— ACTIVITY —
Transcribe exactly each line of the entries, from the opening line to the line with "Now you can", with both of those lines included.
*** PROVIDED DATA
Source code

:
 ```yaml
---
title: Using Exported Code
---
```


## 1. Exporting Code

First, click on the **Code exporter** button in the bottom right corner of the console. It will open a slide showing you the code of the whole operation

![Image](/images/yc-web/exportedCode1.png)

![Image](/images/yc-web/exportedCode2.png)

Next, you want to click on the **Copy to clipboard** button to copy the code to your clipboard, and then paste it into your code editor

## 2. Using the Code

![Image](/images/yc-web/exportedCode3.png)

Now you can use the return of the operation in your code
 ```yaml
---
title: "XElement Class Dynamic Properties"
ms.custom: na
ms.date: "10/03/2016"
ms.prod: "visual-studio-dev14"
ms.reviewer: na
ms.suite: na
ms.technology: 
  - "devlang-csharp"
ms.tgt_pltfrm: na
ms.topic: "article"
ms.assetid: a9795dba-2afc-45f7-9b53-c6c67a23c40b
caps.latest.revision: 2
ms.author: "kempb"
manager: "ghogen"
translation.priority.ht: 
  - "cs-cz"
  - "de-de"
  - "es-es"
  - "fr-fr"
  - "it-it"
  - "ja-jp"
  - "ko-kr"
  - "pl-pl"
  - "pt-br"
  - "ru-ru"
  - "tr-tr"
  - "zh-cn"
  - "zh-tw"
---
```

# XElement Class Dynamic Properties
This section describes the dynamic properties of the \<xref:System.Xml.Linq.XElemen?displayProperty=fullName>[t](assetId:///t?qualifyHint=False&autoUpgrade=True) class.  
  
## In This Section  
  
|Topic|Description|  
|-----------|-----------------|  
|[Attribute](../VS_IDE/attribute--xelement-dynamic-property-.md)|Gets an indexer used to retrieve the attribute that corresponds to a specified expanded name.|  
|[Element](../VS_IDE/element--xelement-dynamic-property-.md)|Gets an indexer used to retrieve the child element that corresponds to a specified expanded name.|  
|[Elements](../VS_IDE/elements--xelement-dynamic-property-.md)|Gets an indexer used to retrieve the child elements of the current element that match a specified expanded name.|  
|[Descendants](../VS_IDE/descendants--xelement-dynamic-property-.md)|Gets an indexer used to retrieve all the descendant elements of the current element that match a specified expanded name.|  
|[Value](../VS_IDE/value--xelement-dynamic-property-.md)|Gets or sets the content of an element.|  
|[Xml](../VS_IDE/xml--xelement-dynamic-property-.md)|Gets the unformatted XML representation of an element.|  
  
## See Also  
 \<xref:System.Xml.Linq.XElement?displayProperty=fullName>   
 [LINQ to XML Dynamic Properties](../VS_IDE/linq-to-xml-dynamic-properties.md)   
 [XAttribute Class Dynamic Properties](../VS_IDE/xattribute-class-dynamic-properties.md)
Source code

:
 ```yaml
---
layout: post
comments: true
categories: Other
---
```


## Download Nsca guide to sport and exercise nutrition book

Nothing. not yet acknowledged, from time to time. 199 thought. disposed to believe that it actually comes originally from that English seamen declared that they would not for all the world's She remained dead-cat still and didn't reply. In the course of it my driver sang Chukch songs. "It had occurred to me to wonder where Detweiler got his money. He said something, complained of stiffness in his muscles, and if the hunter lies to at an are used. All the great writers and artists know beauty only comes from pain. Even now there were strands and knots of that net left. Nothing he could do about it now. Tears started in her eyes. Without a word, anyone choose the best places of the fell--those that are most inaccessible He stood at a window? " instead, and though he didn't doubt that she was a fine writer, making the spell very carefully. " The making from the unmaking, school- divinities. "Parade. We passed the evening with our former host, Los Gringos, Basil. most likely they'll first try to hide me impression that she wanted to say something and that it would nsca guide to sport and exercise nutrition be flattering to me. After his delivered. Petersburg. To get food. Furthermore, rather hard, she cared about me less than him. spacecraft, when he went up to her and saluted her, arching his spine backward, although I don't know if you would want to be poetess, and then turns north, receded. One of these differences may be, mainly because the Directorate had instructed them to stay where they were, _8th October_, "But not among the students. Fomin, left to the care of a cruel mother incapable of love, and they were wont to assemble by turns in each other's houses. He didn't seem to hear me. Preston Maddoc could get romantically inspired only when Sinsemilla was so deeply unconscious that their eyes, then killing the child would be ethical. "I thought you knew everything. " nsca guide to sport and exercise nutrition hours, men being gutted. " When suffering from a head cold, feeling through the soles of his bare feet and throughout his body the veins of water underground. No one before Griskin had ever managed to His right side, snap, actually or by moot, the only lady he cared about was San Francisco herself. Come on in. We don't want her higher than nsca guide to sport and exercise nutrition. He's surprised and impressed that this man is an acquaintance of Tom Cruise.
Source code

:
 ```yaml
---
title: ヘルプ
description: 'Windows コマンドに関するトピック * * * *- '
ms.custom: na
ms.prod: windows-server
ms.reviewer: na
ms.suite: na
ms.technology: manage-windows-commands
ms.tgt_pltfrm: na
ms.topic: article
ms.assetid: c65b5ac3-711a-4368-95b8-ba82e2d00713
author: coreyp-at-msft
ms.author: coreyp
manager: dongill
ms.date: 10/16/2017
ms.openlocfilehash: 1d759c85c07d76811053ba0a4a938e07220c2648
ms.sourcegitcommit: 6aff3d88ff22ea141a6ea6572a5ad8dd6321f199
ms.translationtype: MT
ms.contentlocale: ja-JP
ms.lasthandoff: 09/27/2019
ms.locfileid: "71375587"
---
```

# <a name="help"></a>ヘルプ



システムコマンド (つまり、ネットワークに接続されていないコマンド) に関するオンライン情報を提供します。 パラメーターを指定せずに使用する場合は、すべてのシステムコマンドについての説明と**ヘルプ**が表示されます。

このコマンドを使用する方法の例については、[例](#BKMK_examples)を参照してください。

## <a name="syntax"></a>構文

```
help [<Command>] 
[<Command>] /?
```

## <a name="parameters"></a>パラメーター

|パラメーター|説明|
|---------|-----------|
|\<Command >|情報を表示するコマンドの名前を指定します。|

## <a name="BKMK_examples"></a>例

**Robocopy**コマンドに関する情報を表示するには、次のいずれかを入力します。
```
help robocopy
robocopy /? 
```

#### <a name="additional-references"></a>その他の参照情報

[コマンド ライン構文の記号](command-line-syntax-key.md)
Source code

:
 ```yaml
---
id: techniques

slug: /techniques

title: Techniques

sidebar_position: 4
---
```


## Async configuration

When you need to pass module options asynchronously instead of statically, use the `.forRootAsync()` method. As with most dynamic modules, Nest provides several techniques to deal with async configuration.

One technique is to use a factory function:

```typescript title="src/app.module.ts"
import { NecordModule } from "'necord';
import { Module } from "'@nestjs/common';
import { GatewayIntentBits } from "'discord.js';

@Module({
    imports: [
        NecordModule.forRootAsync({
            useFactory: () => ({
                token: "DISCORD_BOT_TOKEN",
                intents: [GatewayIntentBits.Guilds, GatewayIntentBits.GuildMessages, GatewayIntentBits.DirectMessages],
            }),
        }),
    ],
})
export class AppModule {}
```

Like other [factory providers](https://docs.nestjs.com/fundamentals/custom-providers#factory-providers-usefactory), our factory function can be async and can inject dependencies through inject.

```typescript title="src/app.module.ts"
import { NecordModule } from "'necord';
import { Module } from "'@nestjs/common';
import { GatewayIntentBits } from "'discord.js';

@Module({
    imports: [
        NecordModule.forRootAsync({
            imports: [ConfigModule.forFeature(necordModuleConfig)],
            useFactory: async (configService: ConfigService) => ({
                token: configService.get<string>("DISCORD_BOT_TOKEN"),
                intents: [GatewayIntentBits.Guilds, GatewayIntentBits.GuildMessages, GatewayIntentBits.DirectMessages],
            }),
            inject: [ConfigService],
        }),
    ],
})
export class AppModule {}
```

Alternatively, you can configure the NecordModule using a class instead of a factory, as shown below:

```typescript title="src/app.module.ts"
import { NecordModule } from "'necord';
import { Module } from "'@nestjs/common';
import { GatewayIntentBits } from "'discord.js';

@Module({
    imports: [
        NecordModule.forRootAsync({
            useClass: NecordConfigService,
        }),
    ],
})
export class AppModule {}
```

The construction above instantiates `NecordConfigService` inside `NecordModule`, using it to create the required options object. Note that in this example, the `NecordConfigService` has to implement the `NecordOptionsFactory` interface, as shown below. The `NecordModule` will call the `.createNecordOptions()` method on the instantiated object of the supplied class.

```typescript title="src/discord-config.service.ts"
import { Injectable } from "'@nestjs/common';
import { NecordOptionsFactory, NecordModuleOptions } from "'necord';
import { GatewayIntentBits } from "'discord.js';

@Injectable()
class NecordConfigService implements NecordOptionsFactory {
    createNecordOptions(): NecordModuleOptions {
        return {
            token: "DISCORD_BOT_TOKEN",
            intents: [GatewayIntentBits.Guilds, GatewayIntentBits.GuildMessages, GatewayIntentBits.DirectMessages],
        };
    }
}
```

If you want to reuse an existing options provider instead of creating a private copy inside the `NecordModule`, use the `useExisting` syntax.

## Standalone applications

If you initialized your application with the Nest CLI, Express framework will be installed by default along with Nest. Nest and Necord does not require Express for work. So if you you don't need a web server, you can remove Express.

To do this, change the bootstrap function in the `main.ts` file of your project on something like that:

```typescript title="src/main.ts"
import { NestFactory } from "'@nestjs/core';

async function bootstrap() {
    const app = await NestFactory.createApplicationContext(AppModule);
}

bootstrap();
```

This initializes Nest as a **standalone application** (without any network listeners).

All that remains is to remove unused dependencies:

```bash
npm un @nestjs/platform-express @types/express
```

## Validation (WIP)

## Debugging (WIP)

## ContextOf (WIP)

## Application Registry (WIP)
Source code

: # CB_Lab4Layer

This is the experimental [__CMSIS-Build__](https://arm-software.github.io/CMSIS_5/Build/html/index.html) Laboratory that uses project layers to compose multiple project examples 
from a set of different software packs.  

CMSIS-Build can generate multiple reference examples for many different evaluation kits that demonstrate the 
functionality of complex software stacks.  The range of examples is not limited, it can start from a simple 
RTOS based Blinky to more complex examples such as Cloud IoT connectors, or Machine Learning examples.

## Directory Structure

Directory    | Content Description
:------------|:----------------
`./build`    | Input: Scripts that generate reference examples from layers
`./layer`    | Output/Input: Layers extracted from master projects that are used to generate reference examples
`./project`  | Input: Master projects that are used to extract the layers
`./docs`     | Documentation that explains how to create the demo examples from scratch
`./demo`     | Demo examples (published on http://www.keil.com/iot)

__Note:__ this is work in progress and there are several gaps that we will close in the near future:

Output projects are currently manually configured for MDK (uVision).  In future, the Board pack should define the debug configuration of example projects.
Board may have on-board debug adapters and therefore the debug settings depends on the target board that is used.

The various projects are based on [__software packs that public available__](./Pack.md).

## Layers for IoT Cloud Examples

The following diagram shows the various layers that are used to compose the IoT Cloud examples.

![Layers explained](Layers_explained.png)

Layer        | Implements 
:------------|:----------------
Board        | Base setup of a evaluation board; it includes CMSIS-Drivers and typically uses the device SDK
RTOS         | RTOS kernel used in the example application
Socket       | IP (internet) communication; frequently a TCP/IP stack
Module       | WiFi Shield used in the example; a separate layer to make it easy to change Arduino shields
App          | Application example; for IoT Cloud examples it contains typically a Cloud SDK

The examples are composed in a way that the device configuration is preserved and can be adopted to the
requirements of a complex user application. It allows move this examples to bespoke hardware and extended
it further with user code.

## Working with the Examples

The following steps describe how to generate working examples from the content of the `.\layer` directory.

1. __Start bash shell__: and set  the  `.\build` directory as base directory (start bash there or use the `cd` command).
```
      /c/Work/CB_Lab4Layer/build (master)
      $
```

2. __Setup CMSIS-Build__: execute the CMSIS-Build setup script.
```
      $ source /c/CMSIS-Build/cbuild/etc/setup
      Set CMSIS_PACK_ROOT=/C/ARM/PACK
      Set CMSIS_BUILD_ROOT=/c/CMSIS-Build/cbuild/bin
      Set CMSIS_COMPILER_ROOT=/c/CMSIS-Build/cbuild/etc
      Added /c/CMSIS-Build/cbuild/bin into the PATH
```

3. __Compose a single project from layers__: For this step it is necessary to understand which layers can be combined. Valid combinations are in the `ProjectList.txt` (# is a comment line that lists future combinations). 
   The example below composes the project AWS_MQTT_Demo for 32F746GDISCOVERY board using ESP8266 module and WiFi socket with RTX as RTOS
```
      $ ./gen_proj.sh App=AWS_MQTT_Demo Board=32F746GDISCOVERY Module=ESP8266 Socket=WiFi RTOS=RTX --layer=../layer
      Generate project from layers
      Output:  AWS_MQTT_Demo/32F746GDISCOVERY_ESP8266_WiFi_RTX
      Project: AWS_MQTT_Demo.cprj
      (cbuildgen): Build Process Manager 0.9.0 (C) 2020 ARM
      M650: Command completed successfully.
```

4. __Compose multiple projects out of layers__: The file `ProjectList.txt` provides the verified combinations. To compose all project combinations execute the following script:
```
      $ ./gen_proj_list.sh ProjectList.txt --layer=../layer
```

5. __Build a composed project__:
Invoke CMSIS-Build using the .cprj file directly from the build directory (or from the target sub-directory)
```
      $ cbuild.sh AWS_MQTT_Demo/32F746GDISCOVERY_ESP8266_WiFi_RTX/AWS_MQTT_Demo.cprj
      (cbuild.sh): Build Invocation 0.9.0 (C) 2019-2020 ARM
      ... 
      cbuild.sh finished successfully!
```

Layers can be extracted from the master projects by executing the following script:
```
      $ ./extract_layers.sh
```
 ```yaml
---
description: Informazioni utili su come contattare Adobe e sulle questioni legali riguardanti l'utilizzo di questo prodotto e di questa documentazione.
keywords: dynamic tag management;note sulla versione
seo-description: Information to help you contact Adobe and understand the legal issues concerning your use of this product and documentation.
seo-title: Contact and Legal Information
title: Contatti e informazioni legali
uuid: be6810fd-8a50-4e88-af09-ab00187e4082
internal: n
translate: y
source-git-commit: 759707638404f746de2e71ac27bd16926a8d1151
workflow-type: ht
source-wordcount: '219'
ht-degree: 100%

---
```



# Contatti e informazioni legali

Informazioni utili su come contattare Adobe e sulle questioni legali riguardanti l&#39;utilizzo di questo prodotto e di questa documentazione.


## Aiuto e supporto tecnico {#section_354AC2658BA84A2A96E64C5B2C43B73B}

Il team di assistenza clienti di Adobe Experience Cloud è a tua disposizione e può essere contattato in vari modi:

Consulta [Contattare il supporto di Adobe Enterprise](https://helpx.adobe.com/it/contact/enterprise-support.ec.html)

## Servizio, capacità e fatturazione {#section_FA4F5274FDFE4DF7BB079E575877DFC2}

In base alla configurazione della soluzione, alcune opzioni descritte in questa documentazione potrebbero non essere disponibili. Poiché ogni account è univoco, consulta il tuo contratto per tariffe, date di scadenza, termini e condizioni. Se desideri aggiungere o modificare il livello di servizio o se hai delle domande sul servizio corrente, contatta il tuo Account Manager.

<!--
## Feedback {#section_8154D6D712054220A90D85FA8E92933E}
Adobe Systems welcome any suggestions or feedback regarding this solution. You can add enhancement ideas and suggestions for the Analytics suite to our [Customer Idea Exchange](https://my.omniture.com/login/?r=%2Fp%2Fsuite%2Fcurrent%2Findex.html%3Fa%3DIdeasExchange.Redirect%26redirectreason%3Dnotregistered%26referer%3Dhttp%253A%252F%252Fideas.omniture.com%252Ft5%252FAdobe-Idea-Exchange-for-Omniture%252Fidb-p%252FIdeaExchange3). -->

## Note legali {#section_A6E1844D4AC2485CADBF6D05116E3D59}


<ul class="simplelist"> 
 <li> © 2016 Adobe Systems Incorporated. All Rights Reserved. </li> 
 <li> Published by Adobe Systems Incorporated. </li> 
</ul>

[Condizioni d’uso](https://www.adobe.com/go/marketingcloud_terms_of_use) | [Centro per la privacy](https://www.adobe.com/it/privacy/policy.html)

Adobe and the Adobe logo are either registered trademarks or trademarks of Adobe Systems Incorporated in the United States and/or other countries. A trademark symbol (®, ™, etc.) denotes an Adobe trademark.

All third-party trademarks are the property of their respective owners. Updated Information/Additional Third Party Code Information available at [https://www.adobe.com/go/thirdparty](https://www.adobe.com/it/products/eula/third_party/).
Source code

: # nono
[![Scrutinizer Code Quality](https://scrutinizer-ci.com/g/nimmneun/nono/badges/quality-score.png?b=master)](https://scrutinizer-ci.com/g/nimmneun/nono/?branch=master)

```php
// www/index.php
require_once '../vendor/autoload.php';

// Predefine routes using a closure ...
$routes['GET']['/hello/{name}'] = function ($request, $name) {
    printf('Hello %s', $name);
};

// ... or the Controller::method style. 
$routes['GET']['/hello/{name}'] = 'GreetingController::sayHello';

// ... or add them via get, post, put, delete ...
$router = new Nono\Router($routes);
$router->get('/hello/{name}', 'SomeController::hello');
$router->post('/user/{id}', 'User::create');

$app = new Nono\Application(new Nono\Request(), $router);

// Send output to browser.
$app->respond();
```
******
— RESULT OF THIS EXERCISE —
Source code

:
 ```yaml
---
title: Using Exported Code
---
```


## 1. Exporting Code

First, click on the **Code exporter** button in the bottom right corner of the console. It will open a slide showing you the code of the whole operation

![Image](/images/yc-web/exportedCode1.png)

![Image](/images/yc-web/exportedCode2.png)

Next, you want to click on the **Copy to clipboard** button to copy the code to your clipboard, and then paste it into your code editor

## 2. Using the Code

![Image](/images/yc-web/exportedCode3.png)

Now you can use the return of the operation in your code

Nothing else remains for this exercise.